» **Task instructions**:
Reproduce nothing beyond the line containing "- 网络字节序使用大端字节序". From the first line of the data below down to it, copy each line exactly, without the pictures.

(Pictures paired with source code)
====
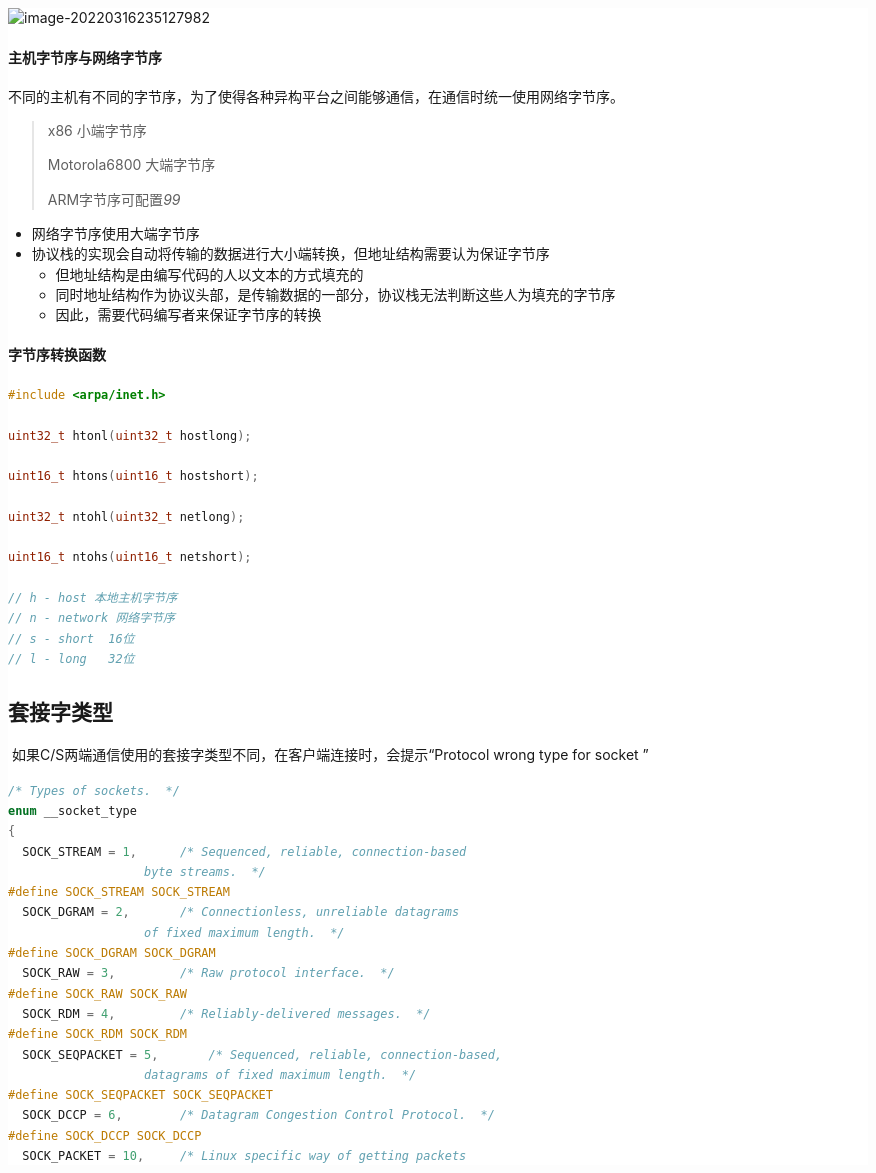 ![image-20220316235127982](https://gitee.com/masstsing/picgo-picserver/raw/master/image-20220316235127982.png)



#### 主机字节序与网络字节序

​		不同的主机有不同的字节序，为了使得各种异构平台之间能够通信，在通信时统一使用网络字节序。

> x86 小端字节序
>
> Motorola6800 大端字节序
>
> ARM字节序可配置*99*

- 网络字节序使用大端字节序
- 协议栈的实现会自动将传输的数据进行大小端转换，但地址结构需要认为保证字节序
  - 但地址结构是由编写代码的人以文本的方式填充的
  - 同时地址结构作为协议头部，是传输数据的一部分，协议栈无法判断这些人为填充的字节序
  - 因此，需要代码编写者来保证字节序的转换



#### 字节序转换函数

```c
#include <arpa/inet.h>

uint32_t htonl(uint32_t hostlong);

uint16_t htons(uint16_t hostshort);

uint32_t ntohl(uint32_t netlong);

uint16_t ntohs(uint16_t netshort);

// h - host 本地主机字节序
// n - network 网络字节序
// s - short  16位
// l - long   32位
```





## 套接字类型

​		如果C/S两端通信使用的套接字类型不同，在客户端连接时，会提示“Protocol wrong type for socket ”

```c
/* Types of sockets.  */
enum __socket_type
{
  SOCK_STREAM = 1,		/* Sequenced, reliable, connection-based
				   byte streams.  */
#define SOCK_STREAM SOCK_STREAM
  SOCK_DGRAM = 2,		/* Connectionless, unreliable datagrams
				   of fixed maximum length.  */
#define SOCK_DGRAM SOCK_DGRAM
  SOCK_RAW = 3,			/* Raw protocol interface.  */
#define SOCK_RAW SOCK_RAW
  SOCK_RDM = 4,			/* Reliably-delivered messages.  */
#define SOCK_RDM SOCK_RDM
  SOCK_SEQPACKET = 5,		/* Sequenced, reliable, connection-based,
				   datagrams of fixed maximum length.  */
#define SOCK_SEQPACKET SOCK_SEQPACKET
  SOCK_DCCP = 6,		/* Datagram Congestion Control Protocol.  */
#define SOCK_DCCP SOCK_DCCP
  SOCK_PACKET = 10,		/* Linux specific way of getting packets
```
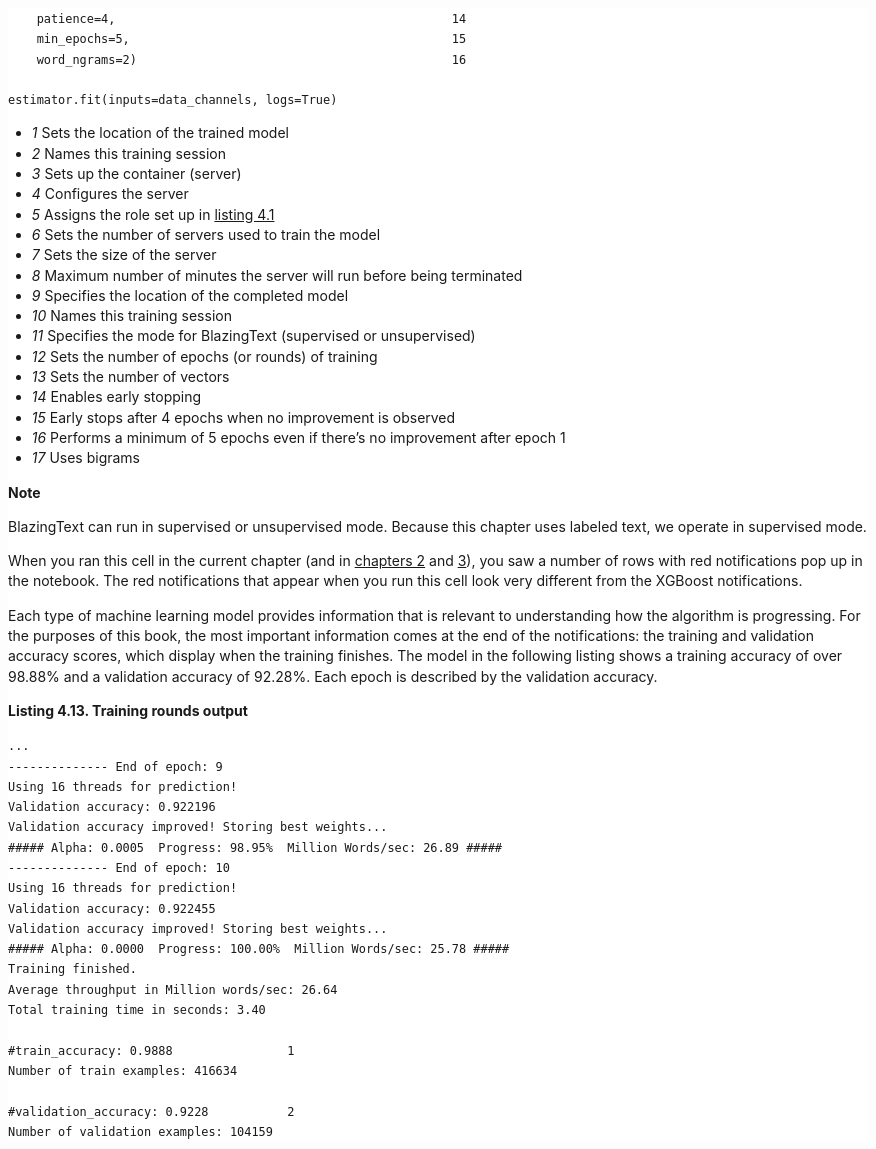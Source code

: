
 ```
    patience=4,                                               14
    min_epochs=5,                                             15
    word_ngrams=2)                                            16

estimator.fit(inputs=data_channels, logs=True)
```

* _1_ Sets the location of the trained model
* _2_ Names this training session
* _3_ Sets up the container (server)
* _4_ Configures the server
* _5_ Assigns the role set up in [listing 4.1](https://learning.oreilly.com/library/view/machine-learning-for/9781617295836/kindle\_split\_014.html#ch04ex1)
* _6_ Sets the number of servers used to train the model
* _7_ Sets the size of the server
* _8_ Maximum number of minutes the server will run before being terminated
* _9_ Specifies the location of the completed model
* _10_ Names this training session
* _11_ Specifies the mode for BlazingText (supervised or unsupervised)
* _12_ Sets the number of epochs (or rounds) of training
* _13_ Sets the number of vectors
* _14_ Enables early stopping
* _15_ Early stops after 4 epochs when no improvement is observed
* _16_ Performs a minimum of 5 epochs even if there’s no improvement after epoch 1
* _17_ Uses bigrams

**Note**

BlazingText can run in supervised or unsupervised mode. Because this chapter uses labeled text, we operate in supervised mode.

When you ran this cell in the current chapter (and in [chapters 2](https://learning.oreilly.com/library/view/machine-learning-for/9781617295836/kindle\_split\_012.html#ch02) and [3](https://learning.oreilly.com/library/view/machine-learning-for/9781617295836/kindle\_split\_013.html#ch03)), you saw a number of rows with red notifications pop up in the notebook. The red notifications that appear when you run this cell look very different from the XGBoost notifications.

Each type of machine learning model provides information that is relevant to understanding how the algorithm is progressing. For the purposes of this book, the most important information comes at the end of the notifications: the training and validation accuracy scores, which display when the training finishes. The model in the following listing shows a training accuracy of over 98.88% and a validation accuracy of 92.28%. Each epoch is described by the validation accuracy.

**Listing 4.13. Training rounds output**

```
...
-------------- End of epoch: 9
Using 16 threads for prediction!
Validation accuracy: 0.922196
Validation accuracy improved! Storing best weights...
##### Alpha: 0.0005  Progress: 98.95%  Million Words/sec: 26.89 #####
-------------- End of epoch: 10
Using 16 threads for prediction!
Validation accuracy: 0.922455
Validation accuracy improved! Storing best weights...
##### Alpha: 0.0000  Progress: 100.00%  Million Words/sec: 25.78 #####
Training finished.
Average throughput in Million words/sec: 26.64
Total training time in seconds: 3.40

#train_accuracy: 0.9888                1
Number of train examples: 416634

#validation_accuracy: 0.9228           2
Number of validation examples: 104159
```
====
» **Response below**:
 ![image-20220316235127982](https://gitee.com/masstsing/picgo-picserver/raw/master/image-20220316235127982.png)



#### 主机字节序与网络字节序

​		不同的主机有不同的字节序，为了使得各种异构平台之间能够通信，在通信时统一使用网络字节序。

> x86 小端字节序
>
> Motorola6800 大端字节序
>
> ARM字节序可配置*99*

- 网络字节序使用大端字节序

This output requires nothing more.